RECORDS FOR THIS TASK
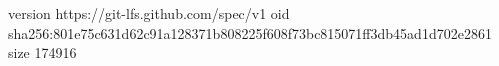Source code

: version https://git-lfs.github.com/spec/v1
oid sha256:801e75c631d62c91a128371b808225f608f73bc815071ff3db45ad1d702e2861
size 174916
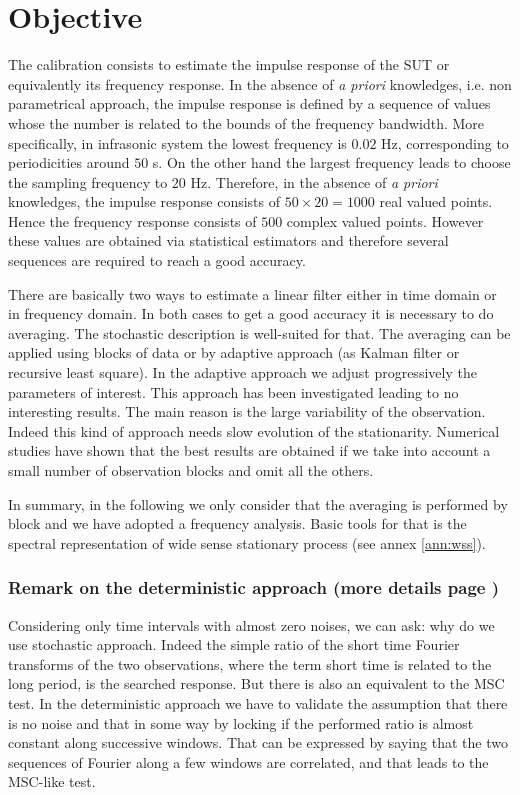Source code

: \section{Objective}
The calibration consists to estimate the impulse response of the SUT or equivalently its frequency response. In the absence of {\it a priori} knowledges, i.e. non parametrical approach, the impulse response is defined by a sequence of values whose the number is related to the bounds of the frequency bandwidth. More specifically, in infrasonic system the lowest frequency is $0.02$ Hz, corresponding to periodicities around $50$ s. On the other hand the largest frequency leads to choose the sampling frequency to $20$ Hz. Therefore, in the absence of {\it a priori} knowledges, the impulse response consists of $50\times 20=1000$ real valued points. Hence the frequency response consists of $500$ complex valued points. However these values are obtained via statistical estimators and therefore several sequences  are required to reach a good accuracy.

There are basically two ways to estimate a linear filter either in time domain or in frequency domain. In both cases to get a good accuracy it is necessary to do averaging. The stochastic description is well-suited for that. The averaging can be applied using blocks of data or by adaptive approach (as Kalman filter or recursive least square). In the adaptive approach we adjust progressively the parameters of interest. This approach has been investigated leading to no interesting results. The main reason is the large variability of the observation. Indeed this kind of approach needs slow evolution of the stationarity. Numerical studies have shown that the best results are obtained if we take into account a small number of observation blocks and omit all the others.

In summary, in the following we only consider that the averaging is performed by block and we have adopted a frequency analysis. Basic tools for that is the spectral representation of wide sense stationary process (see annex \ref{ann:wss}).




\subsubsection{Remark on the deterministic approach (more details page \pageref{ann:deterministic-approach})}
Considering only time intervals with almost zero noises, we can ask: why do we use stochastic approach. Indeed the simple ratio of the short time Fourier transforms of the two observations, where the term short time is related to the long period, is the searched response. But there is also an equivalent to the MSC test. In the deterministic approach we have to validate the assumption that there is no noise and that in some way by locking if the performed ratio is almost constant along successive windows. That can be expressed by saying that the two sequences of Fourier along a few windows are correlated, and that leads to the MSC-like test.


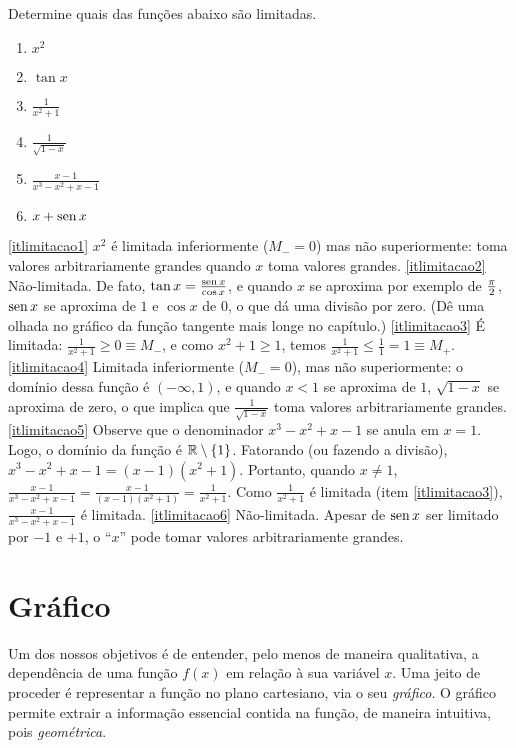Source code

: \begin{exo}
Determine quais das funções abaixo são limitadas.
\begin{multicols}{3}
\begin{enumerate}
\item\label{itlimitacao1} $x^2$
 \item\label{itlimitacao2} $\tan x$
\item\label{itlimitacao3} $\frac{1}{x^2+1}$
\item\label{itlimitacao4} $\frac{1}{\sqrt{1-x}}$
\item\label{itlimitacao5} $\frac{x-1}{x^3-x^2+x-1}$
\item\label{itlimitacao6} $x+\operatorname{sen} x$
\end{enumerate}
\end{multicols}
\vspace{0.01cm}
\begin{sol}
\eqref{itlimitacao1} $x^2$ é limitada inferiormente ($M_-=0$) mas não
superiormente: toma valores arbitrariamente grandes quando
$x$ toma valores grandes. \eqref{itlimitacao2} Não-limitada. De fato, $\tan x=\frac{\operatorname{sen}
x}{\cos x}$, e quando $x$ se aproxima por exemplo de $\tfrac{\pi}{2}$, $\operatorname{sen} x$ se aproxima
de $1$ e $\cos x$ de $0$, o que dá uma divisão por zero. (Dê uma olhada no gráfico da
função tangente mais longe no capítulo.) \eqref{itlimitacao3} É limitada: 
$\tfrac{1}{x^2+1}\geq 0\equiv M_-$, e como $x^2+1\geq
1$, temos 
$\frac{1}{x^2+1}\leq \tfrac11=1\equiv M_+$. \eqref{itlimitacao4} Limitada
inferiormente ($M_-=0$), mas não superiormente: o domínio
dessa função é $(-\infty,1)$, e quando $x<1$ se aproxima de $1$, $\sqrt{1-x}$ se aproxima
de zero, o que implica que $\frac{1}{\sqrt{1-x}}$ toma valores arbitrariamente grandes.
\eqref{itlimitacao5} Observe que o denominador $x^3-x^2+x-1$ se anula em $x=1$. Logo, o
domínio da função é $\mathbb{R}\setminus \{1\}$. Fatorando (ou fazendo a divisão),
$x^3-x^2+x-1=(x-1)(x^2+1)$. Portanto, quando $x\neq 1$,
$\frac{x-1}{x^3-x^2+x-1}=\frac{x-1}{(x-1)(x^2+1)}=\frac{1}{x^2+1}$. Como $\frac{1}{x^2+1}$
é limitada (item \eqref{itlimitacao3}), $\frac{x-1}{x^3-x^2+x-1}$ é limitada.
\eqref{itlimitacao6} Não-limitada. Apesar de $\operatorname{sen} x$ ser limitado por $-1$ e $+1$, 
o ``$x$'' pode tomar valores arbitrariamente grandes.
\end{sol}
\end{exo}

\section{Gráfico}\label{Sec:Graficos}
Um dos nossos objetivos é de entender, pelo menos de maneira
qualitativa, a dependência de uma função $f(x)$ em relação à sua
variável $x$. Uma jeito de
proceder é representar a função no plano cartesiano, via o seu
\emph{gráfico}. O gráfico permite extrair 
a informação essencial contida na função, de maneira intuitiva, pois
\emph{geométrica}.\\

ABOUT THIS TASK
Wherever the string "eqref" occurs in the entries, copy that whole line.

SOLUTION FOR THIS PROBLEM
\eqref{itlimitacao1} $x^2$ é limitada inferiormente ($M_-=0$) mas não
$x$ toma valores grandes. \eqref{itlimitacao2} Não-limitada. De fato, $\tan x=\frac{\operatorname{sen}
função tangente mais longe no capítulo.) \eqref{itlimitacao3} É limitada: 
$\frac{1}{x^2+1}\leq \tfrac11=1\equiv M_+$. \eqref{itlimitacao4} Limitada
\eqref{itlimitacao5} Observe que o denominador $x^3-x^2+x-1$ se anula em $x=1$. Logo, o
é limitada (item \eqref{itlimitacao3}), $\frac{x-1}{x^3-x^2+x-1}$ é limitada.
\eqref{itlimitacao6} Não-limitada. Apesar de $\operatorname{sen} x$ ser limitado por $-1$ e $+1$, 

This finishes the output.